• Dioxo-[14]aneN3S: a novel macrocyclic compound with antifungal activity against Candida genus

Invasive candidiasis is a major global health concern due to both the lack of effective systemic antifungals with low drawbacks and the increasing number of multi-drug resistant yeasts. Macrocyclic compounds, which tend to show highly favourable drug-like proprieties, have been identified as key-points in the correct functioning of a variety of fundamental biological systems. Thus, in the last years, macrocyclic scaffold-based pharmaceuticals have been developed for a diversity of medical applications. In this work, a novel macrocycle with in vitro activity against the Candida genus was synthesised and studied.

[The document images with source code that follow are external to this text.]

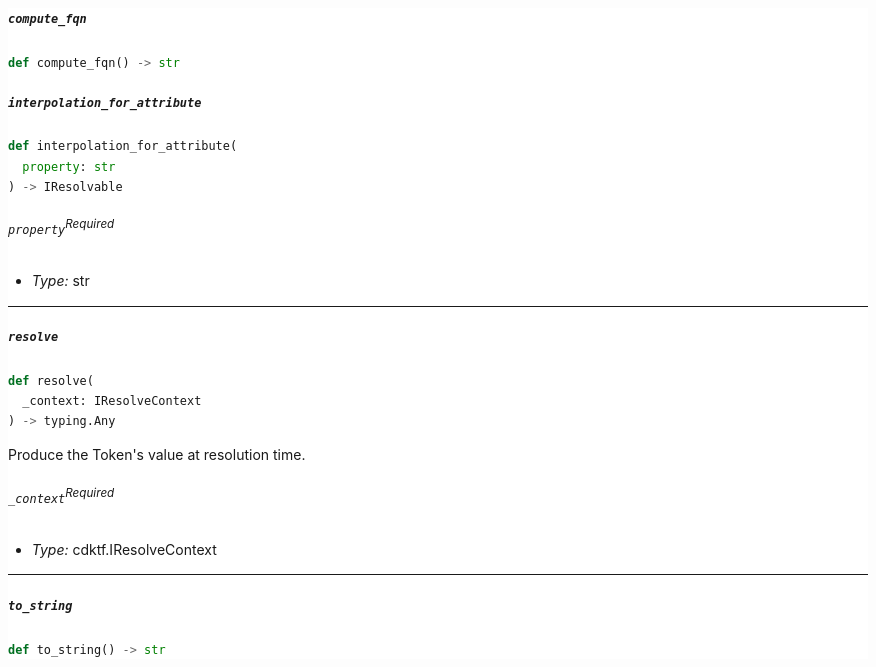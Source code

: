 
##### `compute_fqn` <a name="compute_fqn" id="@cdktf/provider-cloudflare.dataCloudflareZeroTrustRiskBehavior.DataCloudflareZeroTrustRiskBehaviorBehaviorsMap.computeFqn"></a>

```python
def compute_fqn() -> str
```

##### `interpolation_for_attribute` <a name="interpolation_for_attribute" id="@cdktf/provider-cloudflare.dataCloudflareZeroTrustRiskBehavior.DataCloudflareZeroTrustRiskBehaviorBehaviorsMap.interpolationForAttribute"></a>

```python
def interpolation_for_attribute(
  property: str
) -> IResolvable
```

###### `property`<sup>Required</sup> <a name="property" id="@cdktf/provider-cloudflare.dataCloudflareZeroTrustRiskBehavior.DataCloudflareZeroTrustRiskBehaviorBehaviorsMap.interpolationForAttribute.parameter.property"></a>

- *Type:* str

---

##### `resolve` <a name="resolve" id="@cdktf/provider-cloudflare.dataCloudflareZeroTrustRiskBehavior.DataCloudflareZeroTrustRiskBehaviorBehaviorsMap.resolve"></a>

```python
def resolve(
  _context: IResolveContext
) -> typing.Any
```

Produce the Token's value at resolution time.

###### `_context`<sup>Required</sup> <a name="_context" id="@cdktf/provider-cloudflare.dataCloudflareZeroTrustRiskBehavior.DataCloudflareZeroTrustRiskBehaviorBehaviorsMap.resolve.parameter._context"></a>

- *Type:* cdktf.IResolveContext

---

##### `to_string` <a name="to_string" id="@cdktf/provider-cloudflare.dataCloudflareZeroTrustRiskBehavior.DataCloudflareZeroTrustRiskBehaviorBehaviorsMap.toString"></a>

```python
def to_string() -> str
```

Dioxo-[14]aneN₃S (1-thia-4,8,12-triazacyclotetradecane-3,13-dione) was synthesised by reacting dimethyl thiodiglycolate with dipropylenetriamine in dry methanol at 40 ºC under nitrogen atmosphere for 7 days (η ≈ 77%). This procedure was based on Tabushi’s method for macrocyclization, to which some improvements were introduced. These upgrades increased the reaction yield by fourfold compared to other compounds obtained by the non-modified methodology. Structural characterisation and purity determination were achieved by FT-IR, 1D/2D NMR and ESI-MS techniques. The acid-base behaviour of dioxo-[14]aneN₃S in aqueous solution was studied by potentiometry and ¹H NMR spectroscopy. Despite this compound has three ionisable centres, only one protonation constant (log⁡ K₁^H = 9.43) was found under the adopted experimental conditions. For pH values below 8, the ionised species (HL⁺) is the major form of the macrocycle. Thus, according to the pH-partition hypothesis, dioxo-[14]aneN₃S has unfavourable characteristics for oral administration, but favourable acid-base behaviour for parenteral formulation.

The antifungal activity of dioxo-[14]aneN₃S was evaluated in vitro against several clinical isolates of multi-drug resistant Candida yeasts by broth microdilution method, according to the CLSI M27-A3 international guidelines. Compared to the reference antifungal fluconazole, dioxo-[14]aneN₃S shows higher activity, indicating that it has the potential to be developed as a promising antifungal agent.